If you have Action APIs, you already have MCP tools. You wrap each Action in an MCP tool definition and the agent can use it. If you only have green-screen programs, you have nothing to expose; you have to build a translation layer first. And the translation layer is going to look a lot like Action APIs anyway, except now you’ve built them under deadline pressure instead of as part of a deliberate architecture.

The naive answer (and why it’s wrong)

When teams hit this realization, the natural reaction is we need to rewrite this in a modern stack. Rewrite the supplier logic in Java, or Node, or Go, or whatever the architect favors that month. Sit on top of Db2 for i via JDBC. Talk to that from React. Done.

This is almost always a mistake, for three reasons.

First, the existing RPG program is correct. It’s been running in production for ten or twenty or thirty years. It handles the edge cases the team has forgotten exist. It implements the business rules the original analyst wrote down on a whiteboard in 2003 and nobody has documented since. Throwing it away means rediscovering all of that from scratch, in a new language, under deadline pressure. The customer-facing failure modes during a rewrite of well-tested business logic are nearly always worse than the limitations of the existing system.

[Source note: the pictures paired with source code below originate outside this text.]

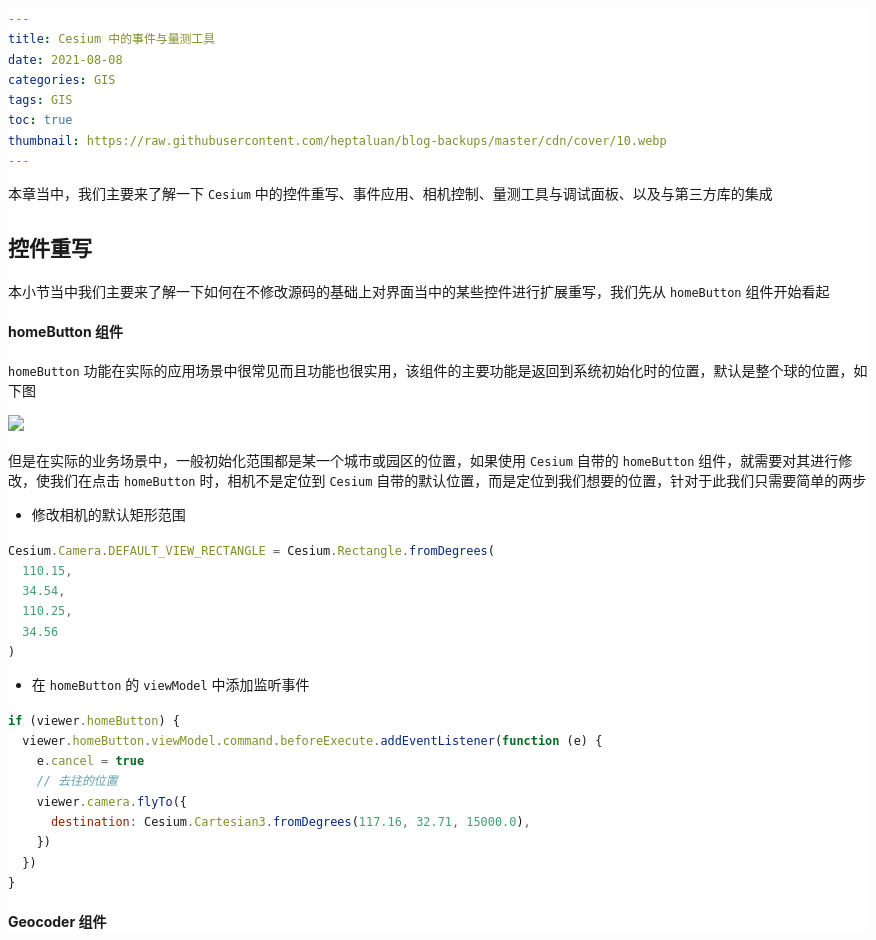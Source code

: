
 ```yaml
---
title: Cesium 中的事件与量测工具
date: 2021-08-08
categories: GIS
tags: GIS
toc: true
thumbnail: https://raw.githubusercontent.com/heptaluan/blog-backups/master/cdn/cover/10.webp
---
```


本章当中，我们主要来了解一下 `Cesium` 中的控件重写、事件应用、相机控制、量测工具与调试面板、以及与第三方库的集成




## 控件重写

本小节当中我们主要来了解一下如何在不修改源码的基础上对界面当中的某些控件进行扩展重写，我们先从 `homeButton` 组件开始看起

#### homeButton 组件

`homeButton` 功能在实际的应用场景中很常见而且功能也很实用，该组件的主要功能是返回到系统初始化时的位置，默认是整个球的位置，如下图

![](https://raw.githubusercontent.com/heptaluan/blog-backups/master/cdn/gis/10-01.png)

但是在实际的业务场景中，一般初始化范围都是某一个城市或园区的位置，如果使用 `Cesium` 自带的 `homeButton` 组件，就需要对其进行修改，使我们在点击 `homeButton` 时，相机不是定位到 `Cesium` 自带的默认位置，而是定位到我们想要的位置，针对于此我们只需要简单的两步

- 修改相机的默认矩形范围

```js
Cesium.Camera.DEFAULT_VIEW_RECTANGLE = Cesium.Rectangle.fromDegrees(
  110.15,
  34.54,
  110.25,
  34.56
)
```

- 在 `homeButton` 的 `viewModel` 中添加监听事件

```js
if (viewer.homeButton) {
  viewer.homeButton.viewModel.command.beforeExecute.addEventListener(function (e) {
    e.cancel = true
    // 去往的位置
    viewer.camera.flyTo({
      destination: Cesium.Cartesian3.fromDegrees(117.16, 32.71, 15000.0),
    })
  })
}
```

#### Geocoder 组件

Second, the existing RPG program is fast. RPG running on the IBM i, talking to Db2 for i over RLA or embedded SQL, is one of the fastest data-access patterns ever devised. You will not match it from JDBC over the network. You will not match it from anywhere outside the box. The IBM i was designed as a single-level-store machine where the program and the database share an address space; that is a structural performance advantage that no rewrite recreates.

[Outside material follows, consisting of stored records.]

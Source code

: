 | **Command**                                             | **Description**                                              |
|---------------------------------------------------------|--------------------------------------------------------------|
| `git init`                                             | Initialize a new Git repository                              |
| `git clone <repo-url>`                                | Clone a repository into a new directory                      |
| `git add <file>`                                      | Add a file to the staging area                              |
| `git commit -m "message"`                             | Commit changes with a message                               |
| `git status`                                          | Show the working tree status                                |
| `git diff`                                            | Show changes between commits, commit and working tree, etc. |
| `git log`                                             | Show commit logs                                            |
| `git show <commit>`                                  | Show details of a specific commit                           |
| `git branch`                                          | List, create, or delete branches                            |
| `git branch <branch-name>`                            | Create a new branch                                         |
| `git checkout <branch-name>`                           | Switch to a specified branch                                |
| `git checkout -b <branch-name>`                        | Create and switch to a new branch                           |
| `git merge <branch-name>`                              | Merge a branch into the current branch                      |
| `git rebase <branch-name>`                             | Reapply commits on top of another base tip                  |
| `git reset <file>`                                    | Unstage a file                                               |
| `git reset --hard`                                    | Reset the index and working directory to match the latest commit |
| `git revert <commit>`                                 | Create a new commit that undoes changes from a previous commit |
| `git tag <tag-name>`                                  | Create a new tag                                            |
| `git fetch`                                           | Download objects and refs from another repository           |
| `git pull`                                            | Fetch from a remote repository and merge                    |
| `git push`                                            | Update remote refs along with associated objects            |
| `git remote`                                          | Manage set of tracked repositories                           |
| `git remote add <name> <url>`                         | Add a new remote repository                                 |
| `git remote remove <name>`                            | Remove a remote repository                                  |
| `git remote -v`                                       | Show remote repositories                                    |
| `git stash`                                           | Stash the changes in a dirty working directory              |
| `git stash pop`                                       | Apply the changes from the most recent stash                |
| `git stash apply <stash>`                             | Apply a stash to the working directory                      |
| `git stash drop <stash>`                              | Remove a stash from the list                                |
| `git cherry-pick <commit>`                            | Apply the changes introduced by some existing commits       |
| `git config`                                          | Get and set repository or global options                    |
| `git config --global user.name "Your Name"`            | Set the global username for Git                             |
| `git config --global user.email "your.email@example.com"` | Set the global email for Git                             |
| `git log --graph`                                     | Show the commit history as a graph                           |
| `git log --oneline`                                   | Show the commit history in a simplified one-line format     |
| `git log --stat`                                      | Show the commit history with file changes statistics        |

Third, the existing RPG program already exists. Engineering time is the scarcest resource in any IT organization. Spending it rewriting working code is, in nearly every case, the lowest-value way to use it. Spending it making the working code reachable from new clients is one of the highest.

The headless approach gets you the modernization win — new clients, new interfaces, new use cases — without any of the rewrite costs. The RPG stays. The screen goes away (eventually). What changes is how the RPG is invoked: not through DDS and a 5250 stream, but through a parameter list and a return envelope.

What “headless” actually means

In web development, headless is a term of art. A headless CMS is a content management system that stores and serves content but doesn’t render it; the rendering happens in a separate frontend (a Next.js site, a mobile app, whatever). A headless commerce platform is the same idea: cart and checkout logic exposed as APIs, with the storefront being a separate concern.

Headless RPG is the same pattern applied to IBM i. The RPG program holds the business logic and the database access. It exposes that logic through a parameter list and an error envelope. The “head” — the user interface — is a separate concern, possibly several separate concerns, each of them calling the same headless program through whatever transport they prefer.

The benefits compound:

  • One source of truth for business logic. The validation rules, the database updates, the side effects — they all live in one program. Every client gets identical behavior.
  • Independent evolution of clients. You can rebuild the React frontend without touching the RPG. You can add a mobile app without touching the RPG. You can expose new MCP tools without touching the RPG.
  • Testability. A headless program is just a function with inputs and outputs. You can write a test program (TS_DELSUPL) that calls it with known parameters and asserts on the result. You can run those tests in a nightly job. You cannot do that with a green-screen program; the testing surface is the screen, and screens are notoriously hard to test.
  • Composability. Headless programs can call other headless programs. Adding a supplier might internally call AR_ADDLOCN to create a default location. The composition is clean because each piece is a single-purpose program with a known contract.

What this tutorial does

Over the next nine chapters, we’ll do three things:

  1. Define the contract. What every Action API looks like — the parameter conventions, the error envelope, the logging discipline, the test harness. This is the formal Action API Pattern. Once you know the contract, you can build any Action you want.
  2. Walk a real example. We’ll take Supplier Maintenance — a worked example loosely modeled on the K3S SUPL API family — and trace it from a hypothetical green-screen program to a full set of Actions: AR_ADDSUPL, AR_DELSUPL, AR_UPDSUPL, AR_GETSUPL, AR_LSTSUPL. You’ll see the RPG, the CL wrappers, the test programs, and the calling code.
  3. Connect it to modern clients. We’ll show how the same Actions plug into a Mezzio PHP application (returning JSON to a React frontend) and into an MCP server (exposing the same operations as tools to an AI agent). The point is to see, concretely, that one well-designed RPG program serves all of them.

The pattern is small, opinionated, and battle-tested. It is also boring, in the best sense — once you internalize it, building a new Action becomes mechanical. Same parameters, same error envelope, same trio of programs, same test harness. The discipline is the value.